Once I got to the flat, I threw open the window and heavy shutters of my room, and let the hot outdoor air enter the cool dark interior. I didn't get it then, it took a while. The city wasn't deserted but the people were ensconced in their shuttered dwellings as protection from the sun. The heavy shutters helped maintain indoor temperatures cooler than outdoors. In those days few were the flats that had air-conditioning units.


I was to learn that just as Northerners dislike the rain, Romans dislike the sun and the heat. Indeed, in the holiday month, August, many Romans choose to go on holiday to Scandinavian countries or England, Scotland, Ireland, Germany, or if they can't afford to leave their own country they will head for the hills and the mountains of central Italy and the North. All that in a bid to get to some fresher air. 
  


And those who are sun-lovers will go down in droves to roast on the beaches of the South.

It was in those early months that I noticed that balconies were functional spaces, akin in some instances to a broom cupboard.  

In my first small flat on Ponte Lungo the balcony was tiny and overlooked a bus depot. It was home to the various brooms and cleaning products that the landlady had thoughtfully provided as well as a rope on which we could hang our clothes to dry.

On most mornings, my flatmate and I would get two of the kitchen chairs and sit out on the balcony. We sipped our hot coffees and gazed into the distant view over the bus depot of a church spire and clusters of TV antennae.

We even got watered on as our upstairs neighbour tended to her plants. Our cry of surprise startled her. She hadn't expected anyone to be there.
  
In the evenings we would enjoy a glass of chilled white wine as we chatted about the day. Rows upon rows of empty balconies stretched out around us. Some had clothes fluttering in the breeze, one had a family dog on it, other than that they were unused. 


Yet surely the balcony is another room to be enjoyed. My balcony is covered in plants: cacti, aloe vera, various herbs, cat grass, pepperoncino plants.... it's an ecosystem in its own right. A few bees flutter around and dive into the flowers.  I have a pigeon guest who likes to steal the cat food.  
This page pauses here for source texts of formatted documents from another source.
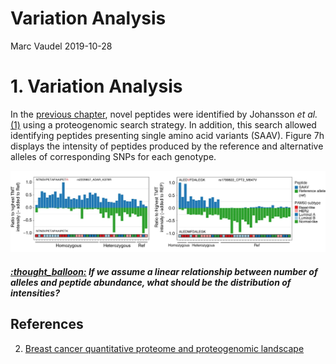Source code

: Variation Analysis
================
Marc Vaudel
2019-10-28

# 1\. Variation Analysis

In the [previous chapter](novel_peptides.md), novel peptides were
identified by Johansson *et al.* [(1)](#references) using a
proteogenomic search strategy. In addition, this search allowed
identifying peptides presenting single amino acid variants (SAAV).
Figure 7h displays the intensity of peptides produced by the reference
and alternative alleles of corresponding SNPs for each genotype.

![Figure\_7h](resources/images/Fig7h.png?raw=true
"Johansson et al. Fig 7h")

##### [:thought\_balloon:](answers.md#thought_balloon-based-on-you-knowledge-of-peptide-and-protein-identification-can-you-anticipate-challenges-posed-by-these-proteogenomic-databases) *If we assume a linear relationship between number of alleles and peptide abundance, what should be the distribution of intensities?*

## References

2)  [Breast cancer quantitative proteome and proteogenomic
    landscape](https://www.ncbi.nlm.nih.gov/pubmed/30962452)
 It's a little messy not like my neighbours' hyper-neat and weekly-cleaned balconies. There,  flowering plants are replaced every March, most having died due to abandonment over the Winter. There may be a some clean pots of ever greens. 

Once the local supermarkets stock the usual herbs: basil, oregano, parsley, thyme and rosemary, they may find themselves out on the balcony but not too near the edges for fear of the pigeons. The railings sparkle in the sun, they're so clean and the tiles are immaculate, the air is ripe with the smell of ammonia.

 On my less pristine 15 square metres of balcony I have a small table and two chairs so I can eat out there whenever the weather permits. 


I'm not the only one who does this. But none of my Italian neighbours do. 

In the really hot months, July and August I have my sun-lounger so I can enjoy the sun even more while keeping the flat shuttered and closed - as my flat is on the top floor this barely makes a difference.

 As the Winter falls away and Spring approaches it is once more time to plant some seeds, for the herbs and chilli peppers I like to grow, and start cutting away and clearing up the dead leaves that have accumulated over the colder months when the balcony is a little neglected. 


The animals start asking to go out again. The cat will scratch on the French window in the kitchen to be let out - no cat flap here - while the dog will more patiently stand by it and stare out as she waits for her human to open the door.

Give it a few more weeks and balcony life will be in full swing, the living-room forgotten until the following October.